[Task input]
Start of Block

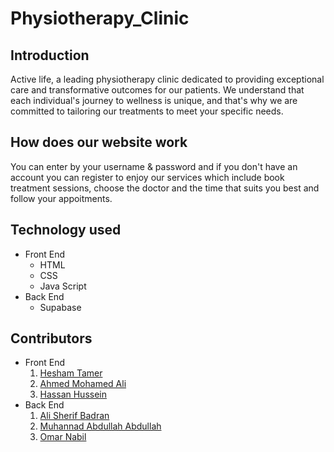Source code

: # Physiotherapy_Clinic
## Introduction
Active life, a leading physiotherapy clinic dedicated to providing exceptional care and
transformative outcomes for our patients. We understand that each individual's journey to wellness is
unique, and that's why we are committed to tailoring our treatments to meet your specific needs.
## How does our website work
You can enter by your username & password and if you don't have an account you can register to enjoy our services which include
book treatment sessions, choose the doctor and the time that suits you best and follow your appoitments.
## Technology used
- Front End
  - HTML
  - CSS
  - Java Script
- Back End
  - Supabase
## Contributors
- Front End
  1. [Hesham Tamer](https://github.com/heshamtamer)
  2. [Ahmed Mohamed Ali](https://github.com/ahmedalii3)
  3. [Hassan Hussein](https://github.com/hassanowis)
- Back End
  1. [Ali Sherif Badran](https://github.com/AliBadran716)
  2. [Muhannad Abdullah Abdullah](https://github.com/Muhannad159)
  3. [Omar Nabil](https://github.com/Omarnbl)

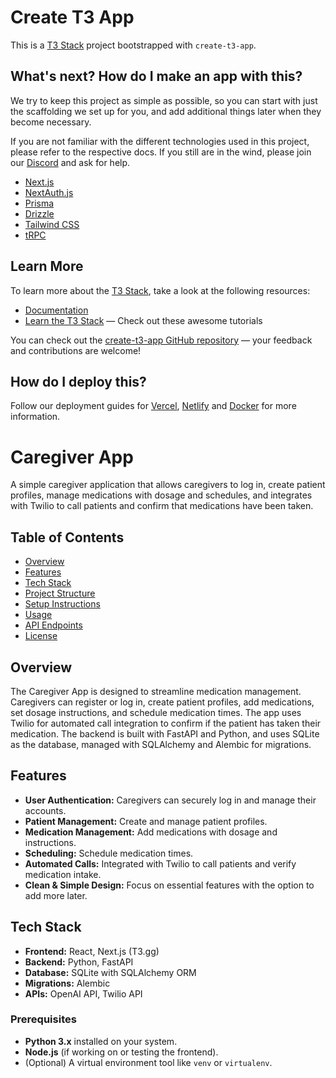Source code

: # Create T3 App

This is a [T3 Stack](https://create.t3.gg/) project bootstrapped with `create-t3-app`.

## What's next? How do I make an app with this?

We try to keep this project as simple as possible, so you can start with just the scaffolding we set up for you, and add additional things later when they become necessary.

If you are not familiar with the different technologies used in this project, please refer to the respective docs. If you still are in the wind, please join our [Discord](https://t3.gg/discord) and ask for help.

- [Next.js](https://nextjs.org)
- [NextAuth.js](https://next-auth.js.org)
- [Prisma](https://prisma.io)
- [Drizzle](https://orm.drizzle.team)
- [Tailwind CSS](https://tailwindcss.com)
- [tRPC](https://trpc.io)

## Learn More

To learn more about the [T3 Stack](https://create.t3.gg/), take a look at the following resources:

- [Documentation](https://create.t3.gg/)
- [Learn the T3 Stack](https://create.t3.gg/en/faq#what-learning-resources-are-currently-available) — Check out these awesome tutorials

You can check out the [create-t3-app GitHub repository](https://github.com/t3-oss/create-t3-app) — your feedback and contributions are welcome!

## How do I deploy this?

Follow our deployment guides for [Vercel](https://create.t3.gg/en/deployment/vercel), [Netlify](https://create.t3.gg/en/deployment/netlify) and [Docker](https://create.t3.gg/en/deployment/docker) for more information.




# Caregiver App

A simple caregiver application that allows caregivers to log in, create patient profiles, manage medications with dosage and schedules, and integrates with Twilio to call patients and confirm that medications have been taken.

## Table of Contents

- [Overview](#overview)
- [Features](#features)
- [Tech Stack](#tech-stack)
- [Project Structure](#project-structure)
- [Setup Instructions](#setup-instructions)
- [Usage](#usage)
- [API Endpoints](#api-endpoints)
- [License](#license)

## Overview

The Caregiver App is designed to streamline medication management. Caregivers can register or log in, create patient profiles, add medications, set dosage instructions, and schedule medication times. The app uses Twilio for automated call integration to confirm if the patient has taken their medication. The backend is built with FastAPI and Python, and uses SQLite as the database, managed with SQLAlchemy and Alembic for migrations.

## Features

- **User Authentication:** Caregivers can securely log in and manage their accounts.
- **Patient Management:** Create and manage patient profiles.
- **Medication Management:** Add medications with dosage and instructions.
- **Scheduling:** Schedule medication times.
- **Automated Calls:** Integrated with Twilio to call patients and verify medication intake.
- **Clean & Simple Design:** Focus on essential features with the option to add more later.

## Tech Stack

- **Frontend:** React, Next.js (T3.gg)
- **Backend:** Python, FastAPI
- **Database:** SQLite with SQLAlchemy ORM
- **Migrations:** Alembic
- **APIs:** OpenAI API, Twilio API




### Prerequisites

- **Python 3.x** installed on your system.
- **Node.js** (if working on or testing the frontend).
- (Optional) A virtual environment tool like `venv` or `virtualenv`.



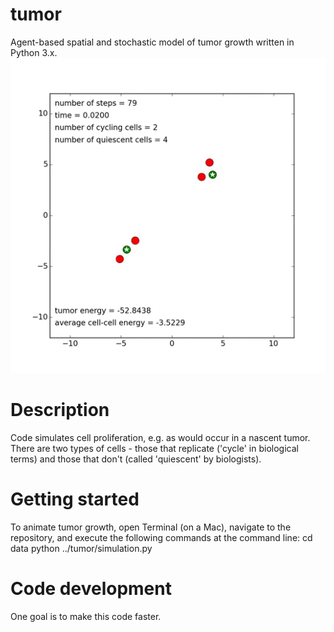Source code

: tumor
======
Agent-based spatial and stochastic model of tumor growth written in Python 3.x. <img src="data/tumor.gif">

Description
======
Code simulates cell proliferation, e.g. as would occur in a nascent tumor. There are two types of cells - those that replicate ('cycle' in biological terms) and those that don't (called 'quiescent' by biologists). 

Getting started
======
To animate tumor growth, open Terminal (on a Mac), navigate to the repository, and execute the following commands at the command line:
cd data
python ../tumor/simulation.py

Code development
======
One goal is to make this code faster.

End of Block

Now write out the data word for word, skipping every picture in it.

[Exercise result]
Source code

: # Physiotherapy_Clinic
## Introduction
Active life, a leading physiotherapy clinic dedicated to providing exceptional care and
transformative outcomes for our patients. We understand that each individual's journey to wellness is
unique, and that's why we are committed to tailoring our treatments to meet your specific needs.
## How does our website work
You can enter by your username & password and if you don't have an account you can register to enjoy our services which include
book treatment sessions, choose the doctor and the time that suits you best and follow your appoitments.
## Technology used
- Front End
  - HTML
  - CSS
  - Java Script
- Back End
  - Supabase
## Contributors
- Front End
  1. [Hesham Tamer](https://github.com/heshamtamer)
  2. [Ahmed Mohamed Ali](https://github.com/ahmedalii3)
  3. [Hassan Hussein](https://github.com/hassanowis)
- Back End
  1. [Ali Sherif Badran](https://github.com/AliBadran716)
  2. [Muhannad Abdullah Abdullah](https://github.com/Muhannad159)
  3. [Omar Nabil](https://github.com/Omarnbl)

Source code

: # Create T3 App

This is a [T3 Stack](https://create.t3.gg/) project bootstrapped with `create-t3-app`.

## What's next? How do I make an app with this?

We try to keep this project as simple as possible, so you can start with just the scaffolding we set up for you, and add additional things later when they become necessary.

If you are not familiar with the different technologies used in this project, please refer to the respective docs. If you still are in the wind, please join our [Discord](https://t3.gg/discord) and ask for help.

- [Next.js](https://nextjs.org)
- [NextAuth.js](https://next-auth.js.org)
- [Prisma](https://prisma.io)
- [Drizzle](https://orm.drizzle.team)
- [Tailwind CSS](https://tailwindcss.com)
- [tRPC](https://trpc.io)

## Learn More

To learn more about the [T3 Stack](https://create.t3.gg/), take a look at the following resources:

- [Documentation](https://create.t3.gg/)
- [Learn the T3 Stack](https://create.t3.gg/en/faq#what-learning-resources-are-currently-available) — Check out these awesome tutorials

You can check out the [create-t3-app GitHub repository](https://github.com/t3-oss/create-t3-app) — your feedback and contributions are welcome!

## How do I deploy this?

Follow our deployment guides for [Vercel](https://create.t3.gg/en/deployment/vercel), [Netlify](https://create.t3.gg/en/deployment/netlify) and [Docker](https://create.t3.gg/en/deployment/docker) for more information.




# Caregiver App

A simple caregiver application that allows caregivers to log in, create patient profiles, manage medications with dosage and schedules, and integrates with Twilio to call patients and confirm that medications have been taken.

## Table of Contents

- [Overview](#overview)
- [Features](#features)
- [Tech Stack](#tech-stack)
- [Project Structure](#project-structure)
- [Setup Instructions](#setup-instructions)
- [Usage](#usage)
- [API Endpoints](#api-endpoints)
- [License](#license)

## Overview

The Caregiver App is designed to streamline medication management. Caregivers can register or log in, create patient profiles, add medications, set dosage instructions, and schedule medication times. The app uses Twilio for automated call integration to confirm if the patient has taken their medication. The backend is built with FastAPI and Python, and uses SQLite as the database, managed with SQLAlchemy and Alembic for migrations.

## Features

- **User Authentication:** Caregivers can securely log in and manage their accounts.
- **Patient Management:** Create and manage patient profiles.
- **Medication Management:** Add medications with dosage and instructions.
- **Scheduling:** Schedule medication times.
- **Automated Calls:** Integrated with Twilio to call patients and verify medication intake.
- **Clean & Simple Design:** Focus on essential features with the option to add more later.

## Tech Stack

- **Frontend:** React, Next.js (T3.gg)
- **Backend:** Python, FastAPI
- **Database:** SQLite with SQLAlchemy ORM
- **Migrations:** Alembic
- **APIs:** OpenAI API, Twilio API




### Prerequisites

- **Python 3.x** installed on your system.
- **Node.js** (if working on or testing the frontend).
- (Optional) A virtual environment tool like `venv` or `virtualenv`.



Source code

: tumor
======
Agent-based spatial and stochastic model of tumor growth written in Python 3.x. <img src="data/tumor.gif">

Description
======
Code simulates cell proliferation, e.g. as would occur in a nascent tumor. There are two types of cells - those that replicate ('cycle' in biological terms) and those that don't (called 'quiescent' by biologists). 

Getting started
======
To animate tumor growth, open Terminal (on a Mac), navigate to the repository, and execute the following commands at the command line:
cd data
python ../tumor/simulation.py

Code development
======
One goal is to make this code faster.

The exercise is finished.